But he blinked, and stepped back, nearly falling down the flight of stairs but catching himself in time – and yet he was still there, standing in front of him.

DiNozzo.

Tony.

There was something off – the way the light reflected off Tony, the way Gibbs could see through him here and there—he must be going mad.

“You’re not here,” he said, rubbing at his eyes.

“You fantasize about me a lot then?” Tony asked.

Gibbs looked at him, wondering just how much around the bend he had to be going to have a hallucination appear and talk to him.
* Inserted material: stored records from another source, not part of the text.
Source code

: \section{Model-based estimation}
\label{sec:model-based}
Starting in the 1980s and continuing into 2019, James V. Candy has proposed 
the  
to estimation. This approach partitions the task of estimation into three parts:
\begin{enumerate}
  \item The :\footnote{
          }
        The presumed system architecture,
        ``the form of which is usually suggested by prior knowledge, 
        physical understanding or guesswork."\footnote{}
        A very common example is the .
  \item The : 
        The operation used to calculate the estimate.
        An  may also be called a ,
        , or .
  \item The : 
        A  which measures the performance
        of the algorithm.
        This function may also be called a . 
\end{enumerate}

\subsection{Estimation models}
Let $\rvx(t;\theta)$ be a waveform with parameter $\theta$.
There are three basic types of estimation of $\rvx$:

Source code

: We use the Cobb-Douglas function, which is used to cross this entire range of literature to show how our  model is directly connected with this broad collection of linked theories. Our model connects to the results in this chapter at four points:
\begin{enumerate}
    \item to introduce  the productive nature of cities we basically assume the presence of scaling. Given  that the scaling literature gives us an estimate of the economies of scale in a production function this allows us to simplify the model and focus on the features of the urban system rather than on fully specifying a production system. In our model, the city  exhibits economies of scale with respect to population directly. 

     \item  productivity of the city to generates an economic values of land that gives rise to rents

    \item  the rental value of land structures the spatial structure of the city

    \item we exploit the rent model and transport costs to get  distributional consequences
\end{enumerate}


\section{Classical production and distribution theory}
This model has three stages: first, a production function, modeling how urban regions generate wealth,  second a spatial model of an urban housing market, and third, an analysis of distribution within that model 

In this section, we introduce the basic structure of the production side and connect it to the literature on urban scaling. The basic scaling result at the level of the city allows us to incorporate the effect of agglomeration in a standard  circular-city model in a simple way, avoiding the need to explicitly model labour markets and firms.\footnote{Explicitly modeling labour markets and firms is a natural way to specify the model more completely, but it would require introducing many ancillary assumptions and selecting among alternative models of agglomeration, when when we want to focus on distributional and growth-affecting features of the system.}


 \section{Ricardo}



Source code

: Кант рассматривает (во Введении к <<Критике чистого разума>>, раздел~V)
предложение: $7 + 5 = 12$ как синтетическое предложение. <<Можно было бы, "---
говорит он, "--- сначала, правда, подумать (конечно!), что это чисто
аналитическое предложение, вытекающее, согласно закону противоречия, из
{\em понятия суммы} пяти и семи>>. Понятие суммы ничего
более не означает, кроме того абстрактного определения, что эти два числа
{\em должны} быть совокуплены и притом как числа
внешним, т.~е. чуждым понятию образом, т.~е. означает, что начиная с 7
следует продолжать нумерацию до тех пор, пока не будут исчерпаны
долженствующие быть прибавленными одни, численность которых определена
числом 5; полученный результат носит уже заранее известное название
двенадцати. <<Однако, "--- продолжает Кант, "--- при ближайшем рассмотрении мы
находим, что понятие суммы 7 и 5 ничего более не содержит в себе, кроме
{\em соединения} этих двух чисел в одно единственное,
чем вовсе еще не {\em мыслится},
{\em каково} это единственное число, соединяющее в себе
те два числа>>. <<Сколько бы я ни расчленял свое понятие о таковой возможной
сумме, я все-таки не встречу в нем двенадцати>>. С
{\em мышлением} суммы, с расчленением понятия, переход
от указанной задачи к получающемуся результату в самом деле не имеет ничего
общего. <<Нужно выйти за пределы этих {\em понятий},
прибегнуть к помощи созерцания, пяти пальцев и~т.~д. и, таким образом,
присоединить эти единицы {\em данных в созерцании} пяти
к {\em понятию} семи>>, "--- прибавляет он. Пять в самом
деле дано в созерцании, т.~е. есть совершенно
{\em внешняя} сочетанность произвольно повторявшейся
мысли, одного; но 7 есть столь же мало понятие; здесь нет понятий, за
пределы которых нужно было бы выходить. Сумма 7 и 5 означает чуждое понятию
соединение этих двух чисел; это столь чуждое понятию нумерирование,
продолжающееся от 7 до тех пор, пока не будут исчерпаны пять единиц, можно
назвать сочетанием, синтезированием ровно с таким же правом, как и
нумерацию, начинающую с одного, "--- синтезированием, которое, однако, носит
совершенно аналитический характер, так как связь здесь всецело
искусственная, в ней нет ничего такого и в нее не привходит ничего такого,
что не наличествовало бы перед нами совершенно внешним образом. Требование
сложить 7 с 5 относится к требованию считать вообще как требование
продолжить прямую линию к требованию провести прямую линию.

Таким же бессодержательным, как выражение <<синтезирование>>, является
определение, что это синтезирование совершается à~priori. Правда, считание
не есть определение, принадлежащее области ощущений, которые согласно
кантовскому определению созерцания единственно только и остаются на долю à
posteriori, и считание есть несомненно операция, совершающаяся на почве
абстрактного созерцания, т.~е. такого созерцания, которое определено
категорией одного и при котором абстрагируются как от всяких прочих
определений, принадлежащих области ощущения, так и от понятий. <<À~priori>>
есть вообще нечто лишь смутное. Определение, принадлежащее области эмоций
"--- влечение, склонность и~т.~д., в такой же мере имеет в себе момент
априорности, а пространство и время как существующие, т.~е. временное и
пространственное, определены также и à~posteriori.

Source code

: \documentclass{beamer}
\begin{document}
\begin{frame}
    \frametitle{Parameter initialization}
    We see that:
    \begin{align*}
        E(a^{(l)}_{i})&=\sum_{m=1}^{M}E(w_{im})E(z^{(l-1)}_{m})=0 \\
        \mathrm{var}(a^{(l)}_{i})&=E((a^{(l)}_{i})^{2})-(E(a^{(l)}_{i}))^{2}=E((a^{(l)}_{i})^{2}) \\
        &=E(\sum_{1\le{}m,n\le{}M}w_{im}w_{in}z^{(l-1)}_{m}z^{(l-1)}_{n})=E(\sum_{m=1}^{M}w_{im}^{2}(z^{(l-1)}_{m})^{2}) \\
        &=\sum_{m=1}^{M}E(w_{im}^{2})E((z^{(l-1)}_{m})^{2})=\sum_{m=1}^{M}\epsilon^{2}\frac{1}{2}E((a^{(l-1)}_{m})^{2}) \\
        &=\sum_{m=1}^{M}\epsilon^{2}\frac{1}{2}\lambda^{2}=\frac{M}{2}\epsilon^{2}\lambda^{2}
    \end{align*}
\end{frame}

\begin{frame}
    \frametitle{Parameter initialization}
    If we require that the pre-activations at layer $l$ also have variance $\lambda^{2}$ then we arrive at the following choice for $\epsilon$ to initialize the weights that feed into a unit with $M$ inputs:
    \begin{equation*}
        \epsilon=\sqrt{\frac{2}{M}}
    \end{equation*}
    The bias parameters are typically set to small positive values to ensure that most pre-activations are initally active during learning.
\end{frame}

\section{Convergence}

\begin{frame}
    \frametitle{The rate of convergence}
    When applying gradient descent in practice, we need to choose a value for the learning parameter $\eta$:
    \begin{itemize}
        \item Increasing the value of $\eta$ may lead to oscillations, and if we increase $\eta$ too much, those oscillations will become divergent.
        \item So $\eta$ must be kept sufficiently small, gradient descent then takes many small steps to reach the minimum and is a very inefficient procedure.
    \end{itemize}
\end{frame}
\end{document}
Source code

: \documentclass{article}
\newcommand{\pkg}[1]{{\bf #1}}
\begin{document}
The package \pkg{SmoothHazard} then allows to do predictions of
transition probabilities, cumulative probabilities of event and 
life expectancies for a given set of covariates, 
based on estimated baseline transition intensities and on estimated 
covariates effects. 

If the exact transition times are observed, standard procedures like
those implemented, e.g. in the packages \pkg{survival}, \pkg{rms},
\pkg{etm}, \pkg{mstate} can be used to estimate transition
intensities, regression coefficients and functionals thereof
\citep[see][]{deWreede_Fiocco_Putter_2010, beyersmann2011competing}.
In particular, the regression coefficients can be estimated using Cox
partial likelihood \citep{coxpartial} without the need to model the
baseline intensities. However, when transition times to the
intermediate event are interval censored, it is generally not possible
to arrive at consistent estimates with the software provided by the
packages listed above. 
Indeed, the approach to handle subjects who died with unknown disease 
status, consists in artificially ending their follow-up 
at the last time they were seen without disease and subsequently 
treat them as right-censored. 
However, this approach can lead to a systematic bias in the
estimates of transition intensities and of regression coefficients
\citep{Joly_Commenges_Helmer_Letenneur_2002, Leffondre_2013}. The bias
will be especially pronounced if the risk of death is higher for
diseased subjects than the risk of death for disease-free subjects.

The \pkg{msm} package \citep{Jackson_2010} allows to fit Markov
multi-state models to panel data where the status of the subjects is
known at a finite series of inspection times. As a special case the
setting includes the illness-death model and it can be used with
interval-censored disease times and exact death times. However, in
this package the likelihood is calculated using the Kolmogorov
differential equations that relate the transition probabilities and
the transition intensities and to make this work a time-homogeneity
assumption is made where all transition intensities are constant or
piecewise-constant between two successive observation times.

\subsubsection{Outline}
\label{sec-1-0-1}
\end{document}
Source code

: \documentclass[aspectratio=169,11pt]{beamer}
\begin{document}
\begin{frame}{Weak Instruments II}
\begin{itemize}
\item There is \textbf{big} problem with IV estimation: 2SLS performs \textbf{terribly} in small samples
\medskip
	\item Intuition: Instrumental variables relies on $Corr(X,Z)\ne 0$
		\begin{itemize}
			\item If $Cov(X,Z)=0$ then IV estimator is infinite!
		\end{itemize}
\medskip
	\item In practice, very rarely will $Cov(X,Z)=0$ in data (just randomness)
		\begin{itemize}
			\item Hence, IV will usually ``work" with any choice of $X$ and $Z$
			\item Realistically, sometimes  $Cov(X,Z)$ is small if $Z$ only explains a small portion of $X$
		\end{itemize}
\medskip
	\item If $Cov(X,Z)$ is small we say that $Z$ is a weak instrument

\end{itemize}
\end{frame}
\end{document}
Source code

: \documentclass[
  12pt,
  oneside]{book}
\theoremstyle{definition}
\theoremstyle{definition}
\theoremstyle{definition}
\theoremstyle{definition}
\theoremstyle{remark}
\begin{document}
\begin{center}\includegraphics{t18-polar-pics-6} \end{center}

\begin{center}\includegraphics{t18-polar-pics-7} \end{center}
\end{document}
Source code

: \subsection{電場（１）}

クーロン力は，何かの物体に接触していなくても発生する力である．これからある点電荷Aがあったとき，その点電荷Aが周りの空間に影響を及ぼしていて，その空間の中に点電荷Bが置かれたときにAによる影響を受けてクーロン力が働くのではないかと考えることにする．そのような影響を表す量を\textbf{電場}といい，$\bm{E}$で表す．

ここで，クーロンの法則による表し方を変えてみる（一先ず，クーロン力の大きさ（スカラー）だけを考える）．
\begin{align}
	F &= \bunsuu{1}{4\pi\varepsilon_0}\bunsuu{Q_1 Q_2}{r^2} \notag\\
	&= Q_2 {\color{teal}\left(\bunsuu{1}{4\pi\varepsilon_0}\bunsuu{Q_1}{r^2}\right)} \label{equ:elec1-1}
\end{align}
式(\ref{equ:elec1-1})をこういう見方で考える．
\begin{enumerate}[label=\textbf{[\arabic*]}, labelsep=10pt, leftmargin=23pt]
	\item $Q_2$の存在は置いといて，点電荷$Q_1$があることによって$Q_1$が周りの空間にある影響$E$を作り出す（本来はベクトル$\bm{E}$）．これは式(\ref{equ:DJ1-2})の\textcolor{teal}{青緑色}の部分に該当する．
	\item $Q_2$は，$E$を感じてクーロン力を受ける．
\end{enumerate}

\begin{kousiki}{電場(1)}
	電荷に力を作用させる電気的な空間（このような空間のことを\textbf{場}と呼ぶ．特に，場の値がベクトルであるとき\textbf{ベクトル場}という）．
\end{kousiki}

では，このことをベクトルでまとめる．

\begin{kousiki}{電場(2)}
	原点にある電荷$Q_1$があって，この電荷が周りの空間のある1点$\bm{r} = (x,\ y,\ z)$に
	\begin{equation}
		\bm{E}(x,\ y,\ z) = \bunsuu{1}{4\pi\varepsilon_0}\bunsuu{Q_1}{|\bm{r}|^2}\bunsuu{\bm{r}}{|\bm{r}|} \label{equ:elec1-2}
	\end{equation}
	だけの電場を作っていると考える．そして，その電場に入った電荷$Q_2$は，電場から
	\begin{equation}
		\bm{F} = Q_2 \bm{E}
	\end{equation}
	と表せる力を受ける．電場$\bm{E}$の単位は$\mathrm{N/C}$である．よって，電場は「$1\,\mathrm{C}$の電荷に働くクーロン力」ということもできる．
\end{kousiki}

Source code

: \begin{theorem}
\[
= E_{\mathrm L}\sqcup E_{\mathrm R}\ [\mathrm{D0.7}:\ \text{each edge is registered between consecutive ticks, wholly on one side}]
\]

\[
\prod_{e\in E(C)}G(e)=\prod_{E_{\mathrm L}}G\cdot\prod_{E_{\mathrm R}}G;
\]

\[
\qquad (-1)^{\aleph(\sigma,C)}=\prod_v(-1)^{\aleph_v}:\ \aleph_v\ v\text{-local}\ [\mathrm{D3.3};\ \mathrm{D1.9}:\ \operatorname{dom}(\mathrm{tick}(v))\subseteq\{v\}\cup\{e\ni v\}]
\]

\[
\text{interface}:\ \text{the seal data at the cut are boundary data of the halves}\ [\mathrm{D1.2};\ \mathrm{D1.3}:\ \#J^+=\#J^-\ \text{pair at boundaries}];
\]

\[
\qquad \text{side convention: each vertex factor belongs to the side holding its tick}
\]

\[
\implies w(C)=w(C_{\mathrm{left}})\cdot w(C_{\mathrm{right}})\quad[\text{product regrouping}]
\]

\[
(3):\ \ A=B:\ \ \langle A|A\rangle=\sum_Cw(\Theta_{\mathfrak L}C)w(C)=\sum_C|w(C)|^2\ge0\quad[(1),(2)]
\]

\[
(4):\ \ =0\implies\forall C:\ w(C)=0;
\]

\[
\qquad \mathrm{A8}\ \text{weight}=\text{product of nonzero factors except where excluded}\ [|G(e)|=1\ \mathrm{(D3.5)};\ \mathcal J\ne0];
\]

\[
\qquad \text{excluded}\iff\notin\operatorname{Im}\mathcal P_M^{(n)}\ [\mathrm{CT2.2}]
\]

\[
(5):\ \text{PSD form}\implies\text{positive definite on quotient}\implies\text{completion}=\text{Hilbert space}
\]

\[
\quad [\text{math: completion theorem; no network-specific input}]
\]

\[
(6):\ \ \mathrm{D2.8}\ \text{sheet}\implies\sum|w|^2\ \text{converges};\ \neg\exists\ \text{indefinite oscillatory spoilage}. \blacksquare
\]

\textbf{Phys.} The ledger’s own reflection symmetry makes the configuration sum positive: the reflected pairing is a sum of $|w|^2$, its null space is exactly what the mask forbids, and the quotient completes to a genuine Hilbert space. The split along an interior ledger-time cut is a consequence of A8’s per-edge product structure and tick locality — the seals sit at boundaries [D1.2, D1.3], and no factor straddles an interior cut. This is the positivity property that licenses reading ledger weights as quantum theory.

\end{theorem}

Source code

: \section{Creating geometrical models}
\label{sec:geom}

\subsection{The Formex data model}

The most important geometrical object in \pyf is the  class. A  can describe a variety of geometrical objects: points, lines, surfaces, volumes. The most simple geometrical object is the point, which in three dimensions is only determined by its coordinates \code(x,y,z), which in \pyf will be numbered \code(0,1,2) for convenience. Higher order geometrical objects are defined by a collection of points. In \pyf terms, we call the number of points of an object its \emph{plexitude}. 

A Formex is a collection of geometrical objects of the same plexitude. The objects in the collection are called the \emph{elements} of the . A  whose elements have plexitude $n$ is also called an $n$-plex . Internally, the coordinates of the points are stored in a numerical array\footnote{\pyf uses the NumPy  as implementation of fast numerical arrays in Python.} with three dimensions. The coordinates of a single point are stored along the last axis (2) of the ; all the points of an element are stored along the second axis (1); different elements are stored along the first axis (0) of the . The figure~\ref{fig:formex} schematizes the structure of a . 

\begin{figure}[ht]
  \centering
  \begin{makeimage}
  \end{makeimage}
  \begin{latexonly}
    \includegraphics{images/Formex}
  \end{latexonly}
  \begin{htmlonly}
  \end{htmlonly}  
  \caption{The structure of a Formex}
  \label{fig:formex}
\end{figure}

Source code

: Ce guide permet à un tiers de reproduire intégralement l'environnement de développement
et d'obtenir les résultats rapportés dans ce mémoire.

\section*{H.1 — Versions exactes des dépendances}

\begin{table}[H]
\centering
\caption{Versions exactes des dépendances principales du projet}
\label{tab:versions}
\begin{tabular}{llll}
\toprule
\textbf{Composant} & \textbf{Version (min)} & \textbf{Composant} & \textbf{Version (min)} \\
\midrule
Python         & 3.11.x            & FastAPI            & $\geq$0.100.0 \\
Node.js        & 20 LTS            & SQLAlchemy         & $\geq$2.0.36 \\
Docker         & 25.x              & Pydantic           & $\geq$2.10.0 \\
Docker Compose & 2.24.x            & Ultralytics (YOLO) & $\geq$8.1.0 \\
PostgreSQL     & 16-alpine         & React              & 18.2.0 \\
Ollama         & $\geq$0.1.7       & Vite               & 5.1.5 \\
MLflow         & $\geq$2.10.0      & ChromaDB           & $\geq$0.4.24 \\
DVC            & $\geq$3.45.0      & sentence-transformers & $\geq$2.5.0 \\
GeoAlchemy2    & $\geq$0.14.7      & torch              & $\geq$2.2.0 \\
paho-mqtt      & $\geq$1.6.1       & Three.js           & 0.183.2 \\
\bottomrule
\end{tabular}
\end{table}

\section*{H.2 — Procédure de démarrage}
Then again, for a hallucination, it was a nice one. Tony looked the way he did when Gibbs last saw him – eyes twinkling with mischief, dressed in a grey sweater and dark pants. The hallucination regarded him silently, perhaps waiting to see if it passed inspection.

Then Gibbs shook his head – as nice as the hallucination was, he really didn’t have time for it. He had to find the real Tony, before time ran out. Before hallucinations were the only images of Tony he’d see.

He turned and stalked up the rest of the stairs, and when he looked back, the hallucination was gone. Gibbs tried to pretend that it didn’t stab at his heart.

“Anything?” he snarled as soon as he was in the bullpen. He knew he hadn’t even been gone ten minutes, but he still asked.

“N-no, boss,” McGee stammered.

“What about Commander Mahoney? Lieutenant Johnson? Lieutenant Miller? Petty Officer Davis?”

The four bodies currently down in autopsy were all male, all handsome men – and although Ducky had been able to determine the causes of death, there had been little else of use for them to go on.

“There’s nothing, Gibbs,” Ziva said, annoyance obvious. “There is not a single piece of evidence we haven’t tracked down. There is nothing for us to do – we are simply waiting for the next—”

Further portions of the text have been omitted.